━━ SUPPLIED ENTRIES ━━

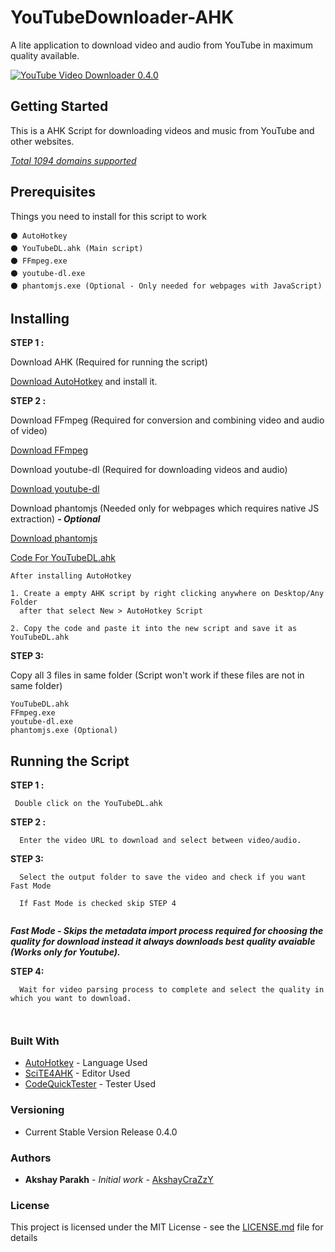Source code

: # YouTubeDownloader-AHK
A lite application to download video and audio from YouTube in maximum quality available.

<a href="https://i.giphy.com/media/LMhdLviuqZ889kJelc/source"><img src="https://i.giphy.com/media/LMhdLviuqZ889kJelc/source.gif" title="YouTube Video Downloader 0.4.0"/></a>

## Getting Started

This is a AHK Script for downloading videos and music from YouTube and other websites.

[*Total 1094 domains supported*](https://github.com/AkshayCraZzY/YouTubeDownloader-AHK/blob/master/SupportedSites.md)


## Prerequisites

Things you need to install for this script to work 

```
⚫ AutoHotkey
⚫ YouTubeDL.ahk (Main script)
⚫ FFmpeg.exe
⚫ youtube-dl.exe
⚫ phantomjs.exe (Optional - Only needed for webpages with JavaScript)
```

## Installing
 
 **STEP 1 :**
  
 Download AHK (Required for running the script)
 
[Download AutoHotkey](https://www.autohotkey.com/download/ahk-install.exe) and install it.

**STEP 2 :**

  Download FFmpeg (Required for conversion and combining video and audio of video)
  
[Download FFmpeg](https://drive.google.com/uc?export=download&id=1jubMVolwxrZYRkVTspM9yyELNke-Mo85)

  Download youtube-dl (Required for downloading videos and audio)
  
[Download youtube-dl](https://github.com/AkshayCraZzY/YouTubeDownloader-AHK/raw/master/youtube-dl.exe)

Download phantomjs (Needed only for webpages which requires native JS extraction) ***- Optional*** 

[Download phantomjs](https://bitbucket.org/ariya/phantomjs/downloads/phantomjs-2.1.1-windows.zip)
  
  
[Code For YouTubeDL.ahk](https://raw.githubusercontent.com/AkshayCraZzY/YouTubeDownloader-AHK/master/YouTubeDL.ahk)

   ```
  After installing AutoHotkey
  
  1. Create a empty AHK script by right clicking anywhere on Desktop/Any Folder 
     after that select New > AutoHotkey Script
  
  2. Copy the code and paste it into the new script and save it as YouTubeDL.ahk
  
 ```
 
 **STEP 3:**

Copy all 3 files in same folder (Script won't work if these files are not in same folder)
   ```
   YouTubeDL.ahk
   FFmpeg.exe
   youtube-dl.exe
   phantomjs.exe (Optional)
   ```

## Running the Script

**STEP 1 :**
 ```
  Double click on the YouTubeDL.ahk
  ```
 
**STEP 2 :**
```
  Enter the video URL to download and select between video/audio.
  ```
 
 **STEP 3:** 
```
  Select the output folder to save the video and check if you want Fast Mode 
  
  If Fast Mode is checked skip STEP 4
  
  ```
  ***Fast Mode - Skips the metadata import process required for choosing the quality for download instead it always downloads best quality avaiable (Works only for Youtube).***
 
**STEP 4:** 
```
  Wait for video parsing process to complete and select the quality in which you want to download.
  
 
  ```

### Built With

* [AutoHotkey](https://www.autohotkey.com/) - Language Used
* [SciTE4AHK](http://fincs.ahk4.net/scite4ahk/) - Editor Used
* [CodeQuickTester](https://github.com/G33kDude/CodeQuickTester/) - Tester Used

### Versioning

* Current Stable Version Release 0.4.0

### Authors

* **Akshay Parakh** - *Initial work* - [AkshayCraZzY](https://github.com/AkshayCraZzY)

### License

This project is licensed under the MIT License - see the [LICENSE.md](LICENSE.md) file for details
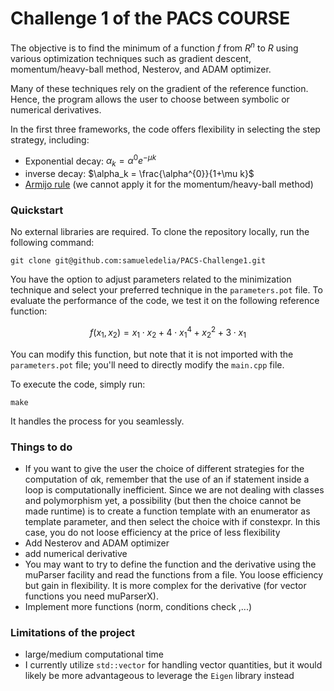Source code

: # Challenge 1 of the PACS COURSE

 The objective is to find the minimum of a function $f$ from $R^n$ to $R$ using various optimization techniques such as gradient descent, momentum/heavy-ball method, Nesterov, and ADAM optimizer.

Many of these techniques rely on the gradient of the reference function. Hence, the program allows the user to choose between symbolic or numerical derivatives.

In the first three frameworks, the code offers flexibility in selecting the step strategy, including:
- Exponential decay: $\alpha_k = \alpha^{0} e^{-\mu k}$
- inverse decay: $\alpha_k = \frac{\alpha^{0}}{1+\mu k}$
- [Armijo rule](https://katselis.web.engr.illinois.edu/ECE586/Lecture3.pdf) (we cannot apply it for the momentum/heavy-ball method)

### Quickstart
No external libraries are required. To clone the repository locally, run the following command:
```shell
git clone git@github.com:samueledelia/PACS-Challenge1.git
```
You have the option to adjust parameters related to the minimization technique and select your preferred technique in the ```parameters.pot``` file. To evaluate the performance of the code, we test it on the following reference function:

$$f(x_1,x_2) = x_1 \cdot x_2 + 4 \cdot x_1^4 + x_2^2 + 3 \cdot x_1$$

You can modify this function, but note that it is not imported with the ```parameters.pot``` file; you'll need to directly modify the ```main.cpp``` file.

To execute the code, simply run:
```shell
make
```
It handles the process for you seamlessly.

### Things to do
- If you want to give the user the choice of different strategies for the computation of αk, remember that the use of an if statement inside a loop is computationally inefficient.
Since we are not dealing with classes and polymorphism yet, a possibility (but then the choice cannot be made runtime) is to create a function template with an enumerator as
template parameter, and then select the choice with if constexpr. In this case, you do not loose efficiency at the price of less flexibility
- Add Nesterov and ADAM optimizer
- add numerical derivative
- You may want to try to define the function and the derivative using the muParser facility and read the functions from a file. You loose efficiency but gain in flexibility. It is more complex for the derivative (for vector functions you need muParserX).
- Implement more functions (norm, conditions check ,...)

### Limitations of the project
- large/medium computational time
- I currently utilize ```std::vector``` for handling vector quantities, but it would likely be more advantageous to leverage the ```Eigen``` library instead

━━━

- PROBLEM DESCRIPTION -
Show, from the entries above, every line that includes the string "Mode".

- ANSWER BOX -
  Select the output folder to save the video and check if you want Fast Mode 
  If Fast Mode is checked skip STEP 4
  ***Fast Mode - Skips the metadata import process required for choosing the quality for download instead it always downloads best quality avaiable (Works only for Youtube).***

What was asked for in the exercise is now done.